Aíto nunca fue querido en Málaga, no vamos a negar la mayor. Aquella final del 95 todavía coleaba cuando el club decidió que fuera el nuevo cabeza de familia. Pelillos a la mar y buen recibimiento. Mientras le duró la herencia de Scariolo, el equipo se mantuvo a gran nivel. Cuando Berdi Pérez y él le metieron mano a la plantilla, aquello decayó hasta un punto del que aún no nos hemos recuperado. Los resultados no acompañaron y la propia plantilla admitía que se entrenaba poco y mal. Demasiados parones. Poca intensidad. Poco ritmo. Poca chicha.
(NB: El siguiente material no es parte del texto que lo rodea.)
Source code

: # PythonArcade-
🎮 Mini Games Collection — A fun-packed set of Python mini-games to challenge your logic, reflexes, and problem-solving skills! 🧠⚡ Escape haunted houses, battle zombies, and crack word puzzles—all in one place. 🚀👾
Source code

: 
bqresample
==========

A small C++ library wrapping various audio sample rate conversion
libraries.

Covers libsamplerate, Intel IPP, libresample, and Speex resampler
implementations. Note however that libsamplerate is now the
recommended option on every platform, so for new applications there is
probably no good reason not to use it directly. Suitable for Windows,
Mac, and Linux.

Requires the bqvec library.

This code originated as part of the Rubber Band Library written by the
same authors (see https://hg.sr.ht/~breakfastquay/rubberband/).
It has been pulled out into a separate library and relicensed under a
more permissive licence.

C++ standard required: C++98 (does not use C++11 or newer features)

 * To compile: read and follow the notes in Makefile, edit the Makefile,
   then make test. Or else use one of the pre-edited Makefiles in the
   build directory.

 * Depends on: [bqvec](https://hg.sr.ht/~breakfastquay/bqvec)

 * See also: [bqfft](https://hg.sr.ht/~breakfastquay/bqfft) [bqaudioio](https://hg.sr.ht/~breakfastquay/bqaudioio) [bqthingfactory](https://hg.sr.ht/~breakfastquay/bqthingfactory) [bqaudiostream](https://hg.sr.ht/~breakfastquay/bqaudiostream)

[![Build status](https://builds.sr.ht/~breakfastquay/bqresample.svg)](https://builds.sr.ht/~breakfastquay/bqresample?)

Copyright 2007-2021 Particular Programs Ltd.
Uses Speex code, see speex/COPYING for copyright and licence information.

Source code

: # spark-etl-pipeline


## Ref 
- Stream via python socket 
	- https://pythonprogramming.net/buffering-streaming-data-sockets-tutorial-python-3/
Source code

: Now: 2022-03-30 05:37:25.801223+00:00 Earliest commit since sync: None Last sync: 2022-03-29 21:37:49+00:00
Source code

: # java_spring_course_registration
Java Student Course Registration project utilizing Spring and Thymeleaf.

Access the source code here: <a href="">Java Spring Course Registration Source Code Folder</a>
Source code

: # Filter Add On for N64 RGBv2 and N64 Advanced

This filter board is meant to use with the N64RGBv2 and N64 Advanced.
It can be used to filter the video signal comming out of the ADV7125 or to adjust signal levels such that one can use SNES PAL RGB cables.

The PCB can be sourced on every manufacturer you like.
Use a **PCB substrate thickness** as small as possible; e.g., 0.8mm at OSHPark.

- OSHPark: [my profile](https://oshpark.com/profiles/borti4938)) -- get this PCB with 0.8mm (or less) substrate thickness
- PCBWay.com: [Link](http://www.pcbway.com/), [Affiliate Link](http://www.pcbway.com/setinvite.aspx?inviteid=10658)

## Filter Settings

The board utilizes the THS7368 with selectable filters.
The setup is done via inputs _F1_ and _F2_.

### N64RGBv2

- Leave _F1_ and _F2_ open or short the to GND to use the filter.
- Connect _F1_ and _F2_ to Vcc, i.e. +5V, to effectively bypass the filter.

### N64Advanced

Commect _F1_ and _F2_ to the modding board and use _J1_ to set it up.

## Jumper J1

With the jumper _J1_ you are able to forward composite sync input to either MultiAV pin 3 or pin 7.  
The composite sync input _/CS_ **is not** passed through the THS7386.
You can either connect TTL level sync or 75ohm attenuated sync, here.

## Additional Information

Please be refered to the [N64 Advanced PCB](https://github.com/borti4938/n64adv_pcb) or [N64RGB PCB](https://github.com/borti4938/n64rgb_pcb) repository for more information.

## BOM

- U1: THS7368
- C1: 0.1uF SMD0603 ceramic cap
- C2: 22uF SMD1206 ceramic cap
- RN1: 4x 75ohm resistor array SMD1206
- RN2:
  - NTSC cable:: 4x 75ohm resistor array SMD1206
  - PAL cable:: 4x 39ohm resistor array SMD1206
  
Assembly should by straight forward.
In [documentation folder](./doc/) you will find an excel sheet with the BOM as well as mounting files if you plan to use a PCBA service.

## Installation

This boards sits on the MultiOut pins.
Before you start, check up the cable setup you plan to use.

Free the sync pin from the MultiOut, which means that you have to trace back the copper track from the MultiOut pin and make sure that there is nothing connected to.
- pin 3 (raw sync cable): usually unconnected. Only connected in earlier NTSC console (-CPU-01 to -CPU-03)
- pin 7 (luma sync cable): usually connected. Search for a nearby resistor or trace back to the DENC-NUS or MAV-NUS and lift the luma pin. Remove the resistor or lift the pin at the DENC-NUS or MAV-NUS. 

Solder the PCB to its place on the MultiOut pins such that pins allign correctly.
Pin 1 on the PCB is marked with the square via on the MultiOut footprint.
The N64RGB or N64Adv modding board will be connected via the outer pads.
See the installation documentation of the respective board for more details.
Su propuesta por darle libertad absoluta a unos jugadores con escaso talento salió como salió. Seguro que lo recuerdan. La afición venía de saborear caviar, y quedarte fuera dos veces de la Copa, más aquel ridículo contra el Prokom, manejando por aquel entonces el club un presupuesto tan generoso, fueron puñales que se clavaron en lo más adentro. Para colmo, comenzó a calar entre la afición de que la situación se le había ido de las manos. Retrepado en su asiento del banquillo, sorbito va y sorbito viene al botellín de agua, el botijo reventó en aquel tiempo muerto a tres segundos ante el Gran Canaria. Fue un desagradable gesto por su parte, un desdén inmerecido, una declaración de odio eterno al Martín Carpena. Ahora sabemos que, tras ganar tres millones en tres años y un finiquito de medio «kilo», lleva al club a juico por 2.500 euros. Él solo se retrata.